Penwell's Law of Travel and Why Churches Need to Plan for Failure
Boy, howdy, do I get cranky on the first day of vacation!
For months I look forward to the time off. I do all that pre-vacation planning, thinking about how long we’ll drive each day, where we’ll stop to eat, the kind of hotel that can accommodate five people. I like the planning.
The packing, though? I don’t like the packing. In particular, I don’t like the “getting-out-of-the-house” part. It always takes exactly two hours longer to leave than I planned. There invariably seems to be one more thing that, if it gets left behind, will mean certain calamity—medicine, power cords, the five year-old’s nebulizer.

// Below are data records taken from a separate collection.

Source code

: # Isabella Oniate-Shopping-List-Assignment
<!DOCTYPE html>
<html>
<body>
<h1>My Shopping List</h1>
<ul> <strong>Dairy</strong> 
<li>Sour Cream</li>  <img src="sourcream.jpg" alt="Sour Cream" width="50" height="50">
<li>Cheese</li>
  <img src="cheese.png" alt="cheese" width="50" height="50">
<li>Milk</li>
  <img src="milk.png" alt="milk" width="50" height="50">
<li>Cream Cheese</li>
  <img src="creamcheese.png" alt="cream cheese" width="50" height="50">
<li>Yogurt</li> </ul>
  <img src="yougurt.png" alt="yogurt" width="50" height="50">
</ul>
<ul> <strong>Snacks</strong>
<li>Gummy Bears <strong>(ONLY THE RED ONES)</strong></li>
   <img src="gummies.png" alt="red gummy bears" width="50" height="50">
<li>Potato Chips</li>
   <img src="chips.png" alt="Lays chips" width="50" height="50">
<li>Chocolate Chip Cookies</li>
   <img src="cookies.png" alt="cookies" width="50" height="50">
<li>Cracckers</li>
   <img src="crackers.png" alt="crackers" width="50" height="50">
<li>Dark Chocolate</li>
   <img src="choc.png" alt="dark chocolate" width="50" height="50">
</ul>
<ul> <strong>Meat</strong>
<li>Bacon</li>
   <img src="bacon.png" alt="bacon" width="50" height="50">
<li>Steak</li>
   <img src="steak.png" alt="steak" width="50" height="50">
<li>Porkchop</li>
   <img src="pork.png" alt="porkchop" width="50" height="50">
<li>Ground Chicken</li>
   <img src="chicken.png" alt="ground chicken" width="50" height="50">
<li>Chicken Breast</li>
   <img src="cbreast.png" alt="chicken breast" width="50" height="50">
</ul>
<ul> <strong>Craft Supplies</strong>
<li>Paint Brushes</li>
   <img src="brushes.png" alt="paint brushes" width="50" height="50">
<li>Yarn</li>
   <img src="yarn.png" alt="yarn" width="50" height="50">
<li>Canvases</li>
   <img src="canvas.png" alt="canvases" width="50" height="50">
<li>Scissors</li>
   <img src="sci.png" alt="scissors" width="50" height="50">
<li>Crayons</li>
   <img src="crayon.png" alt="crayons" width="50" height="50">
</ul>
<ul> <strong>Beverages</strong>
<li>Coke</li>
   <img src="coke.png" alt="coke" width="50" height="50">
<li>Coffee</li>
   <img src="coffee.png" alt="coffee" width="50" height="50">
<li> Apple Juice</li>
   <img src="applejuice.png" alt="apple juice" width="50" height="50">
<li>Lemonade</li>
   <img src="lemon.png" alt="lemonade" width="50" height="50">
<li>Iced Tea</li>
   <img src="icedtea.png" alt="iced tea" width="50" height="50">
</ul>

And I tend to take out my frustrations on my family. For the first hour in the car I’m a sullen jerk. I don’t want to be a jerk.Nobody wants me to be a jerk. But there I am privately (or if you ask my family, not so privately) seething about the fact that now we’re two hours behind my meticulously thought out schedule.

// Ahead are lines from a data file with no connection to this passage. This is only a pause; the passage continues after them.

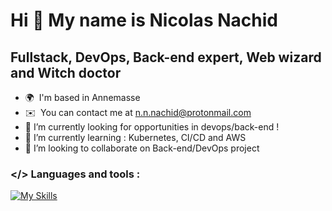 Hi 👋 My name is Nicolas Nachid
===============================

Fullstack, DevOps, Back-end expert, Web wizard and Witch doctor
------------------------

* 🌍  I'm based in Annemasse
* ✉️  You can contact me at [n.n.nachid@protonmail.com](mailto:n.n.nachid@protonmail.com)
* 🔭  I’m currently looking for opportunities in devops/back-end ! 
* 🌱  I’m currently learning : Kubernetes, CI/CD and AWS
* 👯  I’m looking to collaborate on Back-end/DevOps project
### </> Languages and tools : 
[![My Skills](https://skillicons.dev/icons?i=django,fastapi,docker,vscode,py,go,postgres,nginx,linux,kubernetes,aws)](https://skillicons.dev)

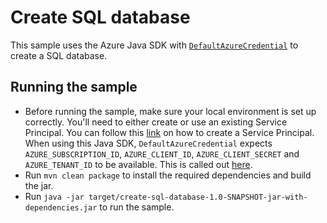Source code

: # Create SQL database

This sample uses the Azure Java SDK with [`DefaultAzureCredential`](https://docs.microsoft.com/en-us/azure/developer/java/sdk/identity-azure-hosted-auth#default-azure-credential) to create a SQL database.


## Running the sample
- Before running the sample, make sure your local environment is set up correctly. You'll need to either create or use an existing Service Principal. You can follow this [link](https://docs.microsoft.com/en-us/azure/developer/java/sdk/get-started#set-up-authentication) on how to create a Service Principal.
When using this Java SDK, `DefaultAzureCredential` expects `AZURE_SUBSCRIPTION_ID`, `AZURE_CLIENT_ID`, `AZURE_CLIENT_SECRET` and `AZURE_TENANT_ID` to be available. This is called out [here](https://docs.microsoft.com/en-us/azure/developer/java/sdk/identity-azure-hosted-auth#configure-defaultazurecredential).
- Run `mvn clean package` to install the required dependencies and build the jar. 
- Run `java -jar target/create-sql-database-1.0-SNAPSHOT-jar-with-dependencies.jar` to run the sample.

Except it’s not that meticulously thought out, is it? I never seem to factor in the two extra hours that, no matter how much we’ve packed and prepared the night before, it takes to get on the road. So, either because of my poor planning or my bad memory (or more likely, some combination of the two) my family has to start its time together with a Dad who blames everybody but himself for the late start and the bad mood he’s in.